In the entries below, find the line with "couldn't quite get" and the line with "doing way more". Reproduce those two lines and every line between them exactly, and nothing more.

[Opening SUPPLIED MATERIAL section]

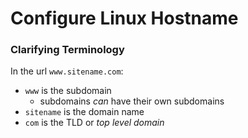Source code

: <!-- permalink: 9909f0cf846591d7e4df2348f1350ce8 DO NOT DELETE OR EDIT THIS LINE -->
# Configure Linux Hostname

### Clarifying Terminology

In the url `www.sitename.com`:
* `www` is the subdomain
	* subdomains *can* have their own subdomains
* `sitename` is the domain name
* `com` is the TLD or *top level domain*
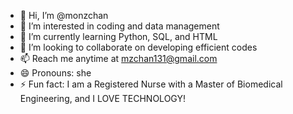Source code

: - 👋 Hi, I’m @monzchan
- 👀 I’m interested in coding and data management
- 🌱 I’m currently learning Python, SQL, and HTML
- 💞️ I’m looking to collaborate on developing efficient codes
- 📫 Reach me anytime at mzchan131@gmail.com
- 😄 Pronouns: she
- ⚡ Fun fact: I am a Registered Nurse with a Master of Biomedical Engineering, and I LOVE TECHNOLOGY!

<!---
monzchan/monzchan is a ✨ special ✨ repository because its `README.md` (this file) appears on your GitHub profile.
You can click the Preview link to take a look at your changes.
--->
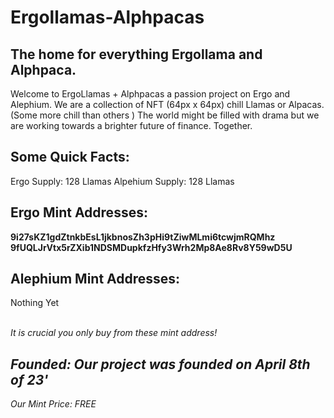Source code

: <h1> Ergollamas-Alphpacas </h1>
<h2> The home for everything Ergollama and Alphpaca. </h2>

Welcome to ErgoLlamas + Alphpacas a passion project on Ergo and Alephium. We are a collection of NFT (64px x 64px) chill Llamas or Alpacas. (Some more chill than others  ) The world might be filled with drama but we are working towards a brighter future of finance. Together.

<h2> Some Quick Facts: </h2>
Ergo Supply: 128 Llamas
Alpehium Supply: 128 Llamas
<h2> Ergo Mint Addresses: </h2> 
<b> 9i27sKZ1gdZtnkbEsL1jkbnosZh3pHi9tZiwMLmi6tcwjmRQMhz </b> <br>
<b> 9fUQLJrVtx5rZXib1NDSMDupkfzHfy3Wrh2Mp8Ae8Rv8Y59wD5U </b> <br>
<h2> Alephium Mint Addresses: </h2>
<p> Nothing Yet </p>
<br>
<i> It is crucial you only buy from these mint address! <i>
<h2> Founded: Our project was founded on April 8th of 23' </h2>
Our Mint Price: FREE
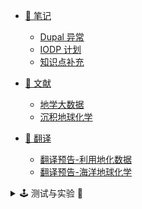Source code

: - [🔬 笔记](Page/Notes/笔记说明 "笔记栏目介绍")

  - [Dupal 异常](Page/Notes/Dupal异常 "关于Dupal异常的笔记")
  - [IODP 计划](Page/Notes/IODP计划 "关于IODP 计划的笔记")
  - [知识点补充](Page/Notes/知识点补充 "一些知识点")

- [📑 文献](Page/Paper/文献说明 "文献栏目说明")

  - [地学大数据](Page/Paper/地学大数据 "部分地学大数据系列文献收录")
  - [沉积地球化学](Page/Paper/沉积地球化学 "部分海洋地球化学文献收录")

- [📖 翻译](Page/Books/翻译说明 "翻译栏目说明")

  - [翻译预告-利用地化数据](Page/Books/利用地化数据 "利用地化数据以了解地质进程")
  - [翻译预告-海洋地球化学](Page/Books/海洋地球化学 "地球化学书籍翻译预告")

<details>
<summary> 🕹️ 测试与实验 🚢 </summary>

- [🕹️ 测试](Page/Test/测试说明 "测试栏目说明")

  - [Emoji 支持](Page/Test/Emoji "🤣💓😂")
  - [临时笔记](Page/Notes/test "临时笔记")

- [⏱️ 日记](Page/Diary/一篇小日记 "一篇小日记😂")

</details>
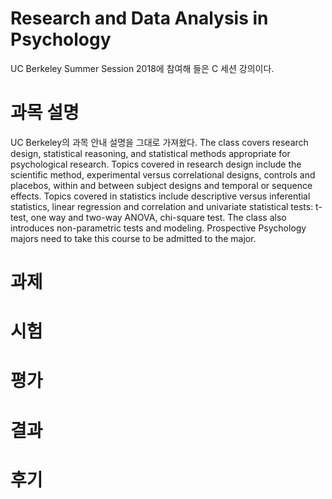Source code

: # Research and Data Analysis in Psychology
UC Berkeley Summer Session 2018에 참여해 들은 C 세션 강의이다.

# 과목 설명
UC Berkeley의 과목 안내 설명을 그대로 가져왔다.
The class covers research design, statistical reasoning, and statistical methods appropriate for psychological research.  Topics covered in research design include the scientific method, experimental versus correlational designs, controls and placebos, within and between subject designs and temporal or sequence effects.  Topics covered in statistics include descriptive versus inferential statistics, linear regression and correlation and univariate statistical tests: t-test, one way and two-way ANOVA, chi-square test.  The class also introduces non-parametric tests and modeling. Prospective Psychology majors need to take this course to be admitted to the major.

# 과제

# 시험

# 평가

# 결과

# 후기

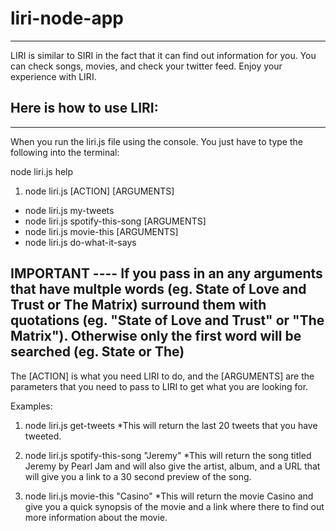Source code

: # liri-node-app

---------------------------------------------------------------------------------------------------
LIRI is similar to SIRI in the fact that it can find out information for you. You can check songs, 
movies, and check your twitter feed. Enjoy your experience with LIRI.

## Here is how to use LIRI:
---------------------------------------------------------------------------------------------------

When you run the liri.js file using the console. You just have to type the following into the
terminal:

node liri.js help

1. node liri.js [ACTION] [ARGUMENTS]
  * node liri.js my-tweets
  * node liri.js spotify-this-song [ARGUMENTS]
  * node liri.js movie-this [ARGUMENTS]
  * node liri.js do-what-it-says

## IMPORTANT ---- If you pass in an any arguments that have multple words (eg. State of Love and Trust or The Matrix) surround them with quotations (eg. "State of Love and Trust" or "The Matrix"). Otherwise only the first word will be searched (eg. State or The)

The [ACTION] is what you need LIRI to do, and the [ARGUMENTS] are the parameters that you need to 
pass to LIRI to get what you are looking for.

Examples:
1. node liri.js get-tweets
  *This will return the last 20 tweets that you have tweeted.

2. node liri.js spotify-this-song "Jeremy"
  *This will return the song titled Jeremy by Pearl Jam and will also give the artist, album, and a URL that will give you a link to a 30 second preview of the song.

3. node liri.js movie-this "Casino"
  *This will return the movie Casino and give you a quick synopsis of the movie and a link where there to find out more information about the movie.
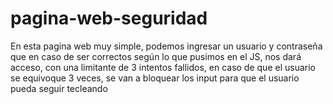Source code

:# pagina-web-seguridad
En esta pagina web muy simple, podemos ingresar un usuario y contraseña que en caso de ser correctos según lo que pusimos en el JS, nos dará acceso, con una limitante de 3 intentos fallidos, en caso de que el usuario se equivoque 3 veces, se van a bloquear los input para que el usuario pueda seguir tecleando 
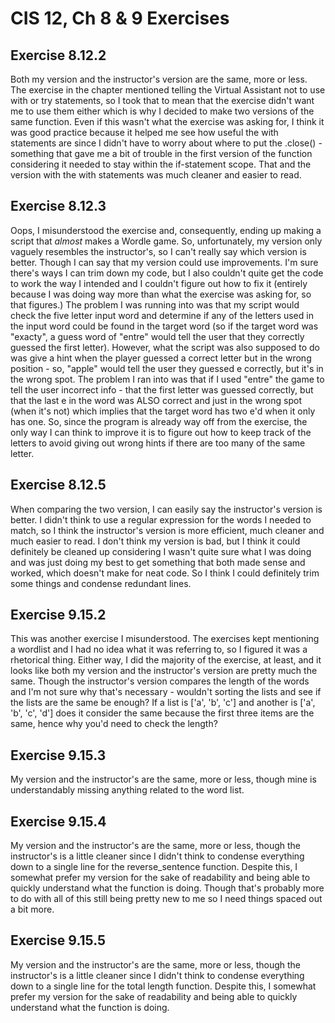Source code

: # CIS 12, Ch 8 & 9 Exercises

<h2>Exercise 8.12.2</h2>

Both my version and the instructor's version are the same, more or less. The exercise in the chapter mentioned telling 
the Virtual Assistant not to use with or try statements, so I took that to mean that the exercise didn't want me to use 
them either which is why I decided to make two versions of the same function. Even if this wasn't what the exercise was 
asking for, I think it was good practice because it helped me see how useful the with statements are since I didn't 
have to worry about where to put the .close() - something that gave me a bit of trouble in the first version of the 
function considering it needed to stay within the if-statement scope. That and the version with the with statements was 
much cleaner and easier to read. 

<h2>Exercise 8.12.3</h2>

Oops, I misunderstood the exercise and, consequently, ending up making a script that <i> almost</i> makes a Wordle game. 
So, unfortunately, my version only vaguely resembles the instructor's, so I can't really say which version is better. 
Though I can say that my version could use improvements. I'm sure there's ways I can trim down my code, but I also 
couldn't quite get the code to work the way I intended and I couldn't figure out how to fix it (entirely because I was 
doing way more than what the exercise was asking for, so that figures.) The problem I was running into was that my 
script would check the five letter input word and determine if any of the letters used in the input word could be 
found in the target word (so if the target word was "exacty", a guess word of "entre" would tell the user that they
correctly guessed the first letter). However, what the script was also supposed to do was give a hint when the player
guessed a correct letter but in the wrong position - so, "apple" would tell the user they guessed e correctly, but
it's in the wrong spot. The problem I ran into was that if I used "entre" the game to tell the user incorrect info - 
that the first letter was guessed correctly, but that the last e in the word was ALSO correct and just in the wrong
spot (when it's not) which implies that the target word has two e'd when it only has one. So, since the program is 
already way off from the exercise, the only way I can think to improve it is to figure out how to keep track of the 
letters to avoid giving out wrong hints if there are too many of the same letter.

<h2>Exercise 8.12.5</h2>

When comparing the two version, I can easily say the instructor's version is better. I didn't think to use a regular 
expression for the words I needed to match, so I think the instructor's version is more efficient, much cleaner and 
much easier to read. I don't think my version is bad, but I think it could definitely be cleaned up considering I 
wasn't quite sure what I was doing and was just doing my best to get something that both made sense and worked, which 
doesn't make for neat code. So I think I could definitely trim some things and condense redundant lines.

<h2>Exercise 9.15.2</h2>

This was another exercise I misunderstood. The exercises kept mentioning a wordlist and I had no idea what it was 
referring to, so I figured it was a rhetorical thing. Either way, I did the majority of the exercise, at least, and it 
looks like both my version and the instructor's version are pretty much the same. Though the instructor's version 
compares the length of the words and I'm not sure why that's necessary - wouldn't sorting the lists and see if the 
lists are the same be enough? If a list is ['a', 'b', 'c'] and another is ['a', 'b', 'c', 'd'] does it consider the 
same because the first three items are the same, hence why you'd need to check the length?

<h2>Exercise 9.15.3</h2>

My version and the instructor's are the same, more or less, though mine is understandably missing anything related 
to the word list.

<h2>Exercise 9.15.4</h2>

My version and the instructor's are the same, more or less, though  the instructor's is a little cleaner since I 
didn't think to condense everything down to a single line for the reverse_sentence function. Despite this, I somewhat 
prefer my version for the sake of readability and being able to quickly understand what the function is doing. Though 
that's probably more to do with all of this still being pretty new to me so I need things spaced out a bit more.

<h2>Exercise 9.15.5</h2>

My version and the instructor's are the same, more or less, though  the instructor's is a little cleaner since I 
didn't think to condense everything down to a single line for the total length function. Despite this, I somewhat 
prefer my version for the sake of readability and being able to quickly understand what the function is doing.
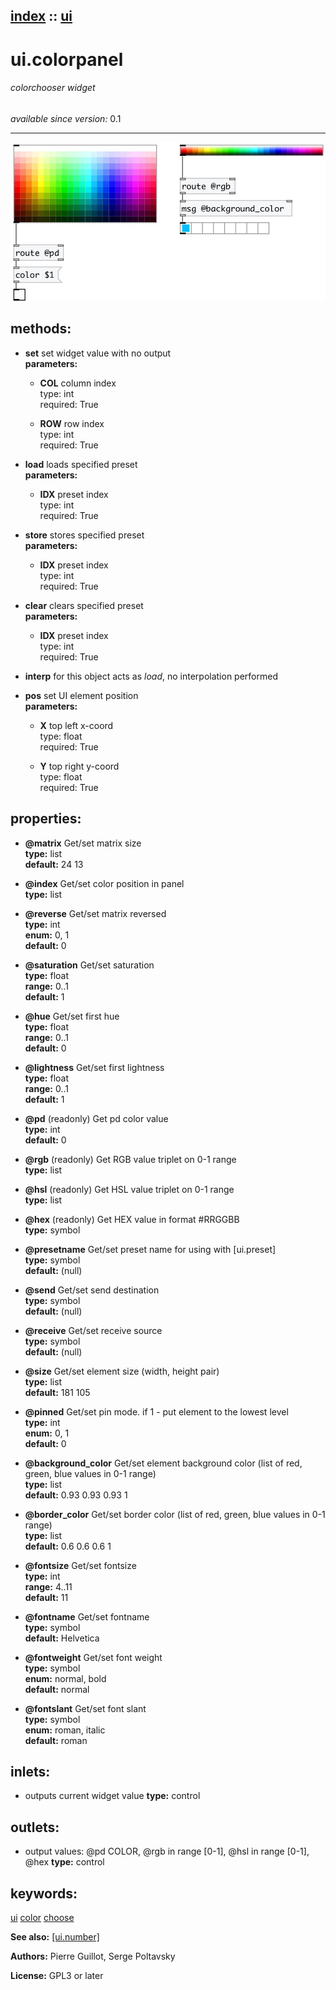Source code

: [index](index.html) :: [ui](category_ui.html)
---

# ui.colorpanel

###### colorchooser widget

*available since version:* 0.1

---




[![example](../examples/img/ui.colorpanel.jpg)](../examples/pd/ui.colorpanel.pd)





## methods:

* **set**
set widget value with no output<br>
  __parameters:__
  - **COL** column index<br>
    type: int <br>
    required: True <br>

  - **ROW** row index<br>
    type: int <br>
    required: True <br>

* **load**
loads specified preset<br>
  __parameters:__
  - **IDX** preset index<br>
    type: int <br>
    required: True <br>

* **store**
stores specified preset<br>
  __parameters:__
  - **IDX** preset index<br>
    type: int <br>
    required: True <br>

* **clear**
clears specified preset<br>
  __parameters:__
  - **IDX** preset index<br>
    type: int <br>
    required: True <br>

* **interp**
for this object acts as *load*, no interpolation performed<br>

* **pos**
set UI element position<br>
  __parameters:__
  - **X** top left x-coord<br>
    type: float <br>
    required: True <br>

  - **Y** top right y-coord<br>
    type: float <br>
    required: True <br>




## properties:

* **@matrix** 
Get/set matrix size<br>
__type:__ list<br>
__default:__ 24 13<br>

* **@index** 
Get/set color position in panel<br>
__type:__ list<br>

* **@reverse** 
Get/set matrix reversed<br>
__type:__ int<br>
__enum:__ 0, 1<br>
__default:__ 0<br>

* **@saturation** 
Get/set saturation<br>
__type:__ float<br>
__range:__ 0..1<br>
__default:__ 1<br>

* **@hue** 
Get/set first hue<br>
__type:__ float<br>
__range:__ 0..1<br>
__default:__ 0<br>

* **@lightness** 
Get/set first lightness<br>
__type:__ float<br>
__range:__ 0..1<br>
__default:__ 1<br>

* **@pd** (readonly)
Get pd color value<br>
__type:__ int<br>
__default:__ 0<br>

* **@rgb** (readonly)
Get RGB value triplet on 0-1 range<br>
__type:__ list<br>

* **@hsl** (readonly)
Get HSL value triplet on 0-1 range<br>
__type:__ list<br>

* **@hex** (readonly)
Get HEX value in format #RRGGBB<br>
__type:__ symbol<br>

* **@presetname** 
Get/set preset name for using with [ui.preset]<br>
__type:__ symbol<br>
__default:__ (null)<br>

* **@send** 
Get/set send destination<br>
__type:__ symbol<br>
__default:__ (null)<br>

* **@receive** 
Get/set receive source<br>
__type:__ symbol<br>
__default:__ (null)<br>

* **@size** 
Get/set element size (width, height pair)<br>
__type:__ list<br>
__default:__ 181 105<br>

* **@pinned** 
Get/set pin mode. if 1 - put element to the lowest level<br>
__type:__ int<br>
__enum:__ 0, 1<br>
__default:__ 0<br>

* **@background_color** 
Get/set element background color (list of red, green, blue values in 0-1 range)<br>
__type:__ list<br>
__default:__ 0.93 0.93 0.93 1<br>

* **@border_color** 
Get/set border color (list of red, green, blue values in 0-1 range)<br>
__type:__ list<br>
__default:__ 0.6 0.6 0.6 1<br>

* **@fontsize** 
Get/set fontsize<br>
__type:__ int<br>
__range:__ 4..11<br>
__default:__ 11<br>

* **@fontname** 
Get/set fontname<br>
__type:__ symbol<br>
__default:__ Helvetica<br>

* **@fontweight** 
Get/set font weight<br>
__type:__ symbol<br>
__enum:__ normal, bold<br>
__default:__ normal<br>

* **@fontslant** 
Get/set font slant<br>
__type:__ symbol<br>
__enum:__ roman, italic<br>
__default:__ roman<br>



## inlets:

* outputs current widget value 
__type:__ control<br>



## outlets:

* output values: @pd COLOR, @rgb in range [0-1], @hsl in range [0-1],
            @hex
__type:__ control<br>



## keywords:

[ui](keywords/ui.html)
[color](keywords/color.html)
[choose](keywords/choose.html)



**See also:**
[\[ui.number\]](ui.number.html)




**Authors:** Pierre Guillot, Serge Poltavsky




**License:** GPL3 or later





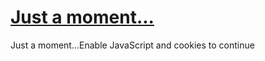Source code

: # [Just a moment...](https://medium.com/the-generator/ai-responsibility-who-should-be-held-accountable-the-system-or-its-users-fa6d709a8212)

Just a moment...Enable JavaScript and cookies to continue
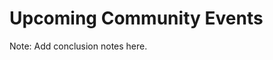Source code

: <!-- .slide: data-background-image="images/cephdays-background-title-block.jpg" data-background-size="contain" -->
# Upcoming Community Events <!-- .element: class="cephday-front-h1" -->


<!-- .slide: data-background-image="images/cephalocon-banner_4to3.png" data-background-size="contain" -->

Note: Add conclusion notes here.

[Closing SUPPLIED MATERIAL section]

TASK SOLUTION:
couldn't quite get the code to work the way I intended and I couldn't figure out how to fix it (entirely because I was 
doing way more than what the exercise was asking for, so that figures.) The problem I was running into was that my 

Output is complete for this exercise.